Privé d'autorité issue d'une tradition transcendant le pouvoir, le «vivre-ensemble» est rendu d'autant plus problématique que rien ne peut plus légitimer l'intangibilité des lois. Vivre dans un domaine politique sans l'autorité ni le savoir concomitant que la source de l'autorité transcende le pouvoir et ceux qui sont au pouvoir, veut dire se trouver à nouveau confronté, sans la confiance religieuse en un début sacré ni la protection des normes de conduite traditionnelles et par conséquent évidentes, aux problèmes élémentaires du vivre-ensemble des hommes.

Toute tradition est langage. En rendant la figure paternelle «infigurable», la modernité enlève du même coup toute légitimité à l'autorité fondée sur la tradition , et du même coup toute légitimité à sa symbolisation. Seule reste la violence qui est absence de langage, de parole. Refuser aux nouvelles générations, l'héritage d'une tradition abouti de facto à les priver de langage, et à les condamner à s'exprimer avec le seul langage dont ils disposent : la rivalité muette.

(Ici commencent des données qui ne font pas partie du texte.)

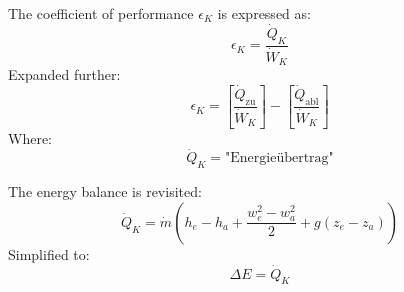 The coefficient of performance \( \epsilon_K \) is expressed as:  
\[
\epsilon_K = \frac{\dot{Q}_K}{\dot{W}_K}
\]  
Expanded further:  
\[
\epsilon_K = \left[ \frac{\dot{Q}_{\text{zu}}}{\dot{W}_K} \right] - \left[ \frac{\dot{Q}_{\text{abl}}}{\dot{W}_K} \right]
\]  
Where:  
\[
\dot{Q}_K = \text{"Energieübertrag"}
\]  

The energy balance is revisited:  
\[
\dot{Q}_K = \dot{m} \left( h_e - h_a + \frac{w_e^2 - w_a^2}{2} + g \left( z_e - z_a \right) \right)
\]  
Simplified to:  
\[
\Delta E = \dot{Q}_K
\]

Il est navrant de constater que la postmodernité est en train de priver les nouvelles générations des ressources symboliques pour s'exprimer. le même constat s'impose en matière de religion : si la culture religieuse est réduite à zéro, si les enfants sans père de l'Âge de l'hypersécularisation ne sont plus capables de symboliser, de dire leur foi, le premier charlatan venu emportera le morceau. Dès lors, ce ne sera plus la révolte qu'on déplorera, mais bien la naissance d'une nouvelle servitude qui aura pris prétexte de l'absence de toute autorité pour imposer son arbitraire comme norme universelle. Et tout cela parce qu'on aura prétendu qu'être moderne et chrétien était antinomique. Il est des contresens qui se payent cher ...

Jean-Michel Castaing

Avatar de l’utilisateur
Invité
Barbarus
Barbarus

Re: Le christianisme renié par ses enfants

Message non lu par Invité » dim. 19 sept. 2021, 17:21

À mon sens, le recul du christianisme en Occident est la conjonction de plusieurs facteurs qui excluent selon moi toute influence diabolique. Tout peut s'expliquer par l'homme :

- L'émergence d'une société de consommation et de loisirs par la modernisation qui est devenue, chez beaucoup, l'essence de leur existence.

- Les progrès de la médecine qui ont changé la relation de l'homme à la mort et même le regard de l'homme sur lui-même qui peine de plus en plus à s'accepter tel qu'il est.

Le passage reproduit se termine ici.